7年連続のオールスター出場や2度のMVP獲得など、メジャーでトップレベルのスター選手。大谷も22日の会見でトラウトについて「(野球の)技術も人間性も、本当に素晴らしい」とリスペクトする。試合では、ファインプレーをしても派手なガッツポーズはあまり見せない。クールな印象だが、クラブハウスでは大好きなアメリカンフットボールやゴルフの話題に子どものように大騒ぎしたり、日本人記者の前で豪快におならをしたり、おちゃめな一面も多く見られた。

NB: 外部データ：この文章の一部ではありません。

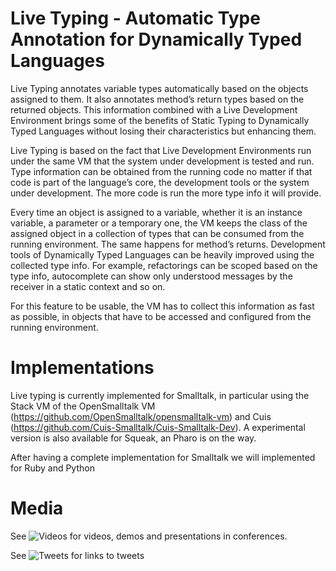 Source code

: # Live Typing - Automatic Type Annotation for Dynamically Typed Languages
Live Typing annotates variable types automatically based on the objects assigned to them. It also annotates method’s return types based on the returned objects. This information combined with a Live Development Environment brings some of the benefits of Static Typing to Dynamically Typed Languages without losing their characteristics but enhancing them.

Live Typing is based on the fact that Live Development Environments run under the same VM that the system under development is tested and run. Type information can be obtained from the running code no matter if that code is part of the language’s core, the development tools or the system under development. The more code is run the more type info it will provide.

Every time an object is assigned to a variable, whether it is an instance variable, a parameter or a temporary one, the VM keeps the class of the assigned object in a collection of types that can be consumed from the running environment. The same happens for method’s returns. Development tools of Dynamically Typed Languages can be heavily improved using the collected type info. For example, refactorings can be scoped based on the type info, autocomplete can show only understood messages by the receiver in a static context and so on.

For this feature to be usable, the VM has to collect this information as fast as possible, in objects that have to be accessed and configured from the running environment.

# Implementations
Live typing is currently implemented for Smalltalk, in particular using the Stack VM of the OpenSmalltalk VM (https://github.com/OpenSmalltalk/opensmalltalk-vm) and Cuis (https://github.com/Cuis-Smalltalk/Cuis-Smalltalk-Dev). A experimental version is also available for Squeak, an Pharo is on the way.

After having a complete implementation for Smalltalk we will implemented for Ruby and Python

# Media
See ![Videos](/Videos) for videos, demos and presentations in conferences.

See ![Tweets](/Tweets) for links to tweets
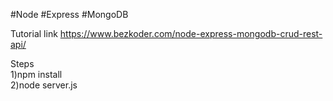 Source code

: 

#Node
#Express
#MongoDB

Tutorial link
https://www.bezkoder.com/node-express-mongodb-crud-rest-api/

Steps <br />
1)npm install <br />
2)node server.js <br />
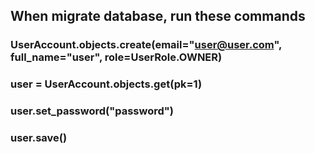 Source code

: ## When migrate database, run these commands
### UserAccount.objects.create(email="user@user.com", full_name="user", role=UserRole.OWNER)
### user = UserAccount.objects.get(pk=1)
### user.set_password("password")
### user.save()

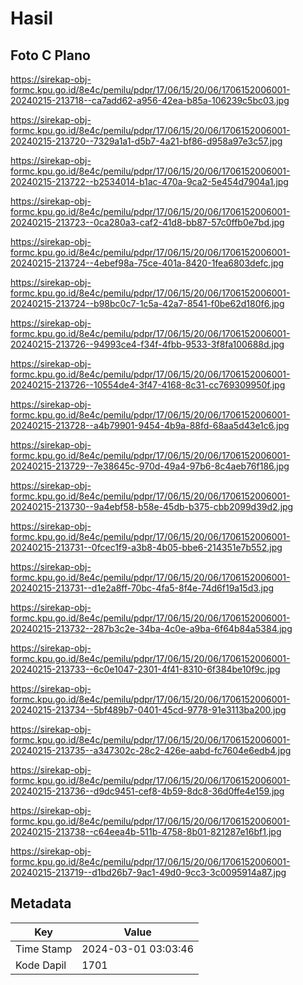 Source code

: # Hasil

## Foto C Plano

https://sirekap-obj-formc.kpu.go.id/8e4c/pemilu/pdpr/17/06/15/20/06/1706152006001-20240215-213718--ca7add62-a956-42ea-b85a-106239c5bc03.jpg

https://sirekap-obj-formc.kpu.go.id/8e4c/pemilu/pdpr/17/06/15/20/06/1706152006001-20240215-213720--7329a1a1-d5b7-4a21-bf86-d958a97e3c57.jpg

https://sirekap-obj-formc.kpu.go.id/8e4c/pemilu/pdpr/17/06/15/20/06/1706152006001-20240215-213722--b2534014-b1ac-470a-9ca2-5e454d7904a1.jpg

https://sirekap-obj-formc.kpu.go.id/8e4c/pemilu/pdpr/17/06/15/20/06/1706152006001-20240215-213723--0ca280a3-caf2-41d8-bb87-57c0ffb0e7bd.jpg

https://sirekap-obj-formc.kpu.go.id/8e4c/pemilu/pdpr/17/06/15/20/06/1706152006001-20240215-213724--4ebef98a-75ce-401a-8420-1fea6803defc.jpg

https://sirekap-obj-formc.kpu.go.id/8e4c/pemilu/pdpr/17/06/15/20/06/1706152006001-20240215-213724--b98bc0c7-1c5a-42a7-8541-f0be62d180f6.jpg

https://sirekap-obj-formc.kpu.go.id/8e4c/pemilu/pdpr/17/06/15/20/06/1706152006001-20240215-213726--94993ce4-f34f-4fbb-9533-3f8fa100688d.jpg

https://sirekap-obj-formc.kpu.go.id/8e4c/pemilu/pdpr/17/06/15/20/06/1706152006001-20240215-213726--10554de4-3f47-4168-8c31-cc769309950f.jpg

https://sirekap-obj-formc.kpu.go.id/8e4c/pemilu/pdpr/17/06/15/20/06/1706152006001-20240215-213728--a4b79901-9454-4b9a-88fd-68aa5d43e1c6.jpg

https://sirekap-obj-formc.kpu.go.id/8e4c/pemilu/pdpr/17/06/15/20/06/1706152006001-20240215-213729--7e38645c-970d-49a4-97b6-8c4aeb76f186.jpg

https://sirekap-obj-formc.kpu.go.id/8e4c/pemilu/pdpr/17/06/15/20/06/1706152006001-20240215-213730--9a4ebf58-b58e-45db-b375-cbb2099d39d2.jpg

https://sirekap-obj-formc.kpu.go.id/8e4c/pemilu/pdpr/17/06/15/20/06/1706152006001-20240215-213731--0fcec1f9-a3b8-4b05-bbe6-214351e7b552.jpg

https://sirekap-obj-formc.kpu.go.id/8e4c/pemilu/pdpr/17/06/15/20/06/1706152006001-20240215-213731--d1e2a8ff-70bc-4fa5-8f4e-74d6f19a15d3.jpg

https://sirekap-obj-formc.kpu.go.id/8e4c/pemilu/pdpr/17/06/15/20/06/1706152006001-20240215-213732--287b3c2e-34ba-4c0e-a9ba-6f64b84a5384.jpg

https://sirekap-obj-formc.kpu.go.id/8e4c/pemilu/pdpr/17/06/15/20/06/1706152006001-20240215-213733--6c0e1047-2301-4f41-8310-6f384be10f9c.jpg

https://sirekap-obj-formc.kpu.go.id/8e4c/pemilu/pdpr/17/06/15/20/06/1706152006001-20240215-213734--5bf489b7-0401-45cd-9778-91e3113ba200.jpg

https://sirekap-obj-formc.kpu.go.id/8e4c/pemilu/pdpr/17/06/15/20/06/1706152006001-20240215-213735--a347302c-28c2-426e-aabd-fc7604e6edb4.jpg

https://sirekap-obj-formc.kpu.go.id/8e4c/pemilu/pdpr/17/06/15/20/06/1706152006001-20240215-213736--d9dc9451-cef8-4b59-8dc8-36d0ffe4e159.jpg

https://sirekap-obj-formc.kpu.go.id/8e4c/pemilu/pdpr/17/06/15/20/06/1706152006001-20240215-213738--c64eea4b-511b-4758-8b01-821287e16bf1.jpg

https://sirekap-obj-formc.kpu.go.id/8e4c/pemilu/pdpr/17/06/15/20/06/1706152006001-20240215-213719--d1bd26b7-9ac1-49d0-9cc3-3c0095914a87.jpg


## Metadata

| Key        | Value               |
| ---------- | ------------------- |
| Time Stamp | 2024-03-01 03:03:46 |
| Kode Dapil | 1701                |



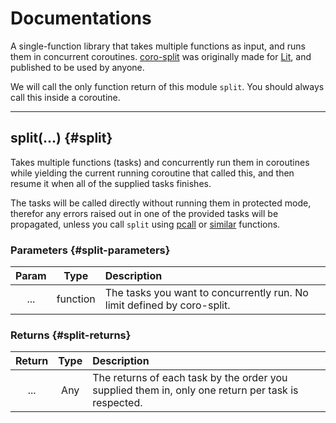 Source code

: # Documentations

A single-function library that takes multiple functions as input, and runs them in concurrent coroutines. [coro-split](https://github.com/luvit/lit/blob/master/deps/coro-split.lua) was originally made for [Lit](https://github.com/luvit/lit/), and published to be used by anyone.

We will call the only function return of this module `split`. You should always call this inside a coroutine.

----

## split(...) {#split}

Takes multiple functions (tasks) and concurrently run them in coroutines while yielding the current running coroutine that called this, and then resume it when all of the supplied tasks finishes.

The tasks will be called directly without running them in protected mode, therefor any errors raised out in one of the provided tasks will be propagated, unless you call `split` using [pcall](https://www.lua.org/manual/5.4/manual.html#pdf-pcall) or [similar](https://www.lua.org/manual/5.4/manual.html#pdf-xpcall) functions.

### Parameters {#split-parameters}

| Param | Type   | Description |
|:-----:|:------:|:------------|
| ...   | function | The tasks you want to concurrently run. No limit defined by coro-split. |

### Returns {#split-returns}

| Return | Type   | Description |
|:------:|:------:|:------------|
| ...    | Any    | The returns of each task by the order you supplied them in, only one return per task is respected. |
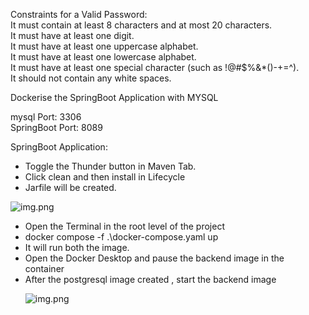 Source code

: 

Constraints for a Valid Password:
<br>It must contain at least 8 characters and at most 20 characters.
<br>It must have at least one digit.
<br>It must have at least one uppercase alphabet.
<br>It must have at least one lowercase alphabet.
<br>It must have at least one special character (such as !@#$%&*()-+=^).
<br>It should not contain any white spaces.


Dockerise the SpringBoot Application with MYSQL

mysql Port: 3306<br>
SpringBoot Port: 8089

SpringBoot Application:
<ul>
      <li>Toggle the Thunder button in Maven Tab.</li>
      <li>Click clean  and then install in Lifecycle</li>
    <li> Jarfile will be created.
</ul>

![img.png](src/main/resources/image/img.png)
<ul>
<li>Open the Terminal in the root level of the project</li>
<li>docker compose -f .\docker-compose.yaml up</li>
<li>It will run both the image. </li>
<li>Open the Docker Desktop and pause the backend image in the container</li>
<li>After the postgresql image created , start the backend image</li>


![img.png](src/main/resources/image/img.png) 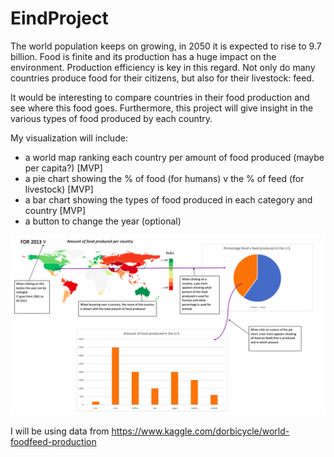 # EindProject

The world population keeps on growing, in 2050 it is expected to rise to 9.7 billion.
Food is finite and its production has a huge impact on the environment. Production efficiency is key in this regard.
Not only do many countries produce food for their citizens, but also for their livestock:
feed.

It would be interesting to compare countries in their food production and see where this food goes. Furthermore, this project will give insight in the various types of food produced by each country.

My visualization will include:
- a world map ranking each country per amount of food produced (maybe per capita?) [MVP]
- a pie chart showing the % of food (for humans) v the % of feed (for livestock) [MVP]
- a bar chart showing the types of food produced in each category and country [MVP]
- a button to change the year (optional)

![Project idea](assets/README-189d12f3.png)

I will be using data from https://www.kaggle.com/dorbicycle/world-foodfeed-production
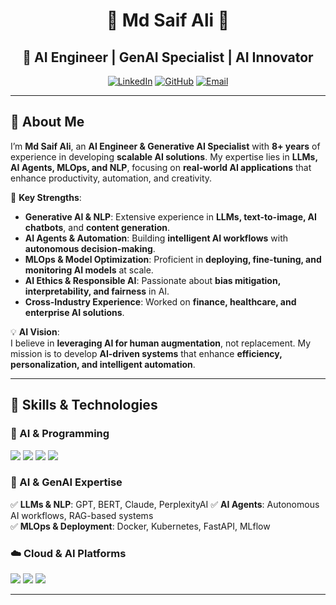 <div align="center">
  
  # 🌌 Md Saif Ali 🌌  
  ## 🚀 AI Engineer | GenAI Specialist | AI Innovator  

  [![LinkedIn](https://img.shields.io/badge/-LinkedIn-0A66C2?style=for-the-badge&logo=linkedin&logoColor=white)](https://linkedin.com/in/md-saif-ali-9815a774)
  [![GitHub](https://img.shields.io/badge/-GitHub-181717?style=for-the-badge&logo=github&logoColor=white)](https://github.com/alimdsaif3)
  [![Email](https://img.shields.io/badge/-Email-EA4335?style=for-the-badge&logo=gmail&logoColor=white)](mailto:alimdsaif3@gmail.com)
</div>

---

## 🌟 About Me

I’m **Md Saif Ali**, an **AI Engineer & Generative AI Specialist** with **8+ years** of experience in developing **scalable AI solutions**. My expertise lies in **LLMs, AI Agents, MLOps, and NLP**, focusing on **real-world AI applications** that enhance productivity, automation, and creativity.

🚀 **Key Strengths**:
- **Generative AI & NLP**: Extensive experience in **LLMs, text-to-image, AI chatbots**, and **content generation**.
- **AI Agents & Automation**: Building **intelligent AI workflows** with **autonomous decision-making**.
- **MLOps & Model Optimization**: Proficient in **deploying, fine-tuning, and monitoring AI models** at scale.
- **AI Ethics & Responsible AI**: Passionate about **bias mitigation, interpretability, and fairness** in AI.
- **Cross-Industry Experience**: Worked on **finance, healthcare, and enterprise AI solutions**.

💡 **AI Vision**:  
I believe in **leveraging AI for human augmentation**, not replacement. My mission is to develop **AI-driven systems** that enhance **efficiency, personalization, and intelligent automation**.

---

## 🚀 Skills & Technologies

### **🔢 AI & Programming**
<div>
  <img src="https://img.shields.io/badge/-Python-3776AB?style=for-the-badge&logo=python&logoColor=white"/>
  <img src="https://img.shields.io/badge/-PyTorch-EE4C2C?style=for-the-badge&logo=pytorch&logoColor=white"/>
  <img src="https://img.shields.io/badge/-TensorFlow-FF6F00?style=for-the-badge&logo=tensorflow&logoColor=white"/>
  <img src="https://img.shields.io/badge/-LangChain-FF5733?style=for-the-badge&logo=chainlink&logoColor=white"/>
</div>

### **🧠 AI & GenAI Expertise**
✅ **LLMs & NLP**: GPT, BERT, Claude, PerplexityAI
✅ **AI Agents**: Autonomous AI workflows, RAG-based systems  
✅ **MLOps & Deployment**: Docker, Kubernetes, FastAPI, MLflow  

### **☁️ Cloud & AI Platforms**
<div>
  <img src="https://img.shields.io/badge/-Amazon Web Services-FF9900?style=for-the-badge&logo=amazonaws&logoColor=black"/>
  <img src="https://img.shields.io/badge/-Google Cloud-4285F4?style=for-the-badge&logo=googlecloud&logoColor=white"/> 
  <img src="https://img.shields.io/badge/-Azure-8A2BE2?style=for-the-badge&logo=microsoftazure&logoColor=white"/>
</div>

---
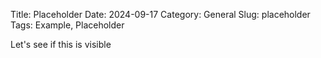 Title: Placeholder
Date: 2024-09-17
Category: General
Slug: placeholder
Tags: Example, Placeholder

Let's see if this is visible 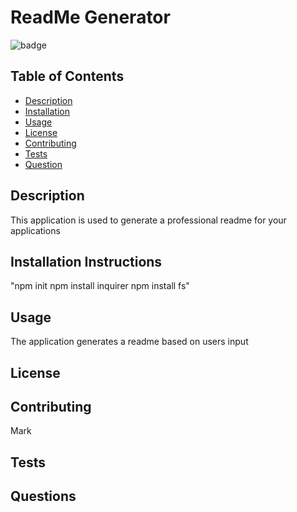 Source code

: # ReadMe Generator 
![badge](https://img.shields.io/badge/License-MIT)

## Table of Contents 
* [Description](#description)
* [Installation](#installation)
* [Usage](#usage)
* [License](#license)
* [Contributing](#contributing)
* [Tests](#tests)
* [Question](#questions)

## Description
This application is used to generate a professional readme for your applications
## Installation Instructions
"npm init npm install inquirer npm install fs" 
## Usage 
The application generates a readme based on users input
## License
## Contributing
Mark 
## Tests
## Questions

実際に、トラウトの紳士としての一面を肌で感じたことがある。今年、ワシントンDCで開催されたオールスター戦の試合前。出場選手が家族を伴ってレッドカーペットを歩くイベントに、トラウトは夫人とともに現れた。記者は、4~5メートル離れた所から手を振って「Hi,Mike!」とあいさつをした。すると、笑顔でこちらに近寄り「ヘイ、元気?」と握手を求めてきた。周辺に多くの人が集まる中、返事をしてくれるかどうかも半信半疑だったが、さわやかに握手までしてくれ、正直、驚いた。握った手には力強さを感じた。

トラウト人気が日本人の間にも広まっているのは、「大谷効果」も少なからずあるはずだ。だが、野球での結果はもちろん、トラウトの見せる姿や行動に、人は心を動かされるのだろう。今季は打率3割1分2厘、39本塁打、79打点と右の強打者として打線をけん引した。来季は、左打者の大谷と左右の長距離砲にかかる期待も大きい。加えて、トラウトの人間性にも、もっともっと注目してみたい。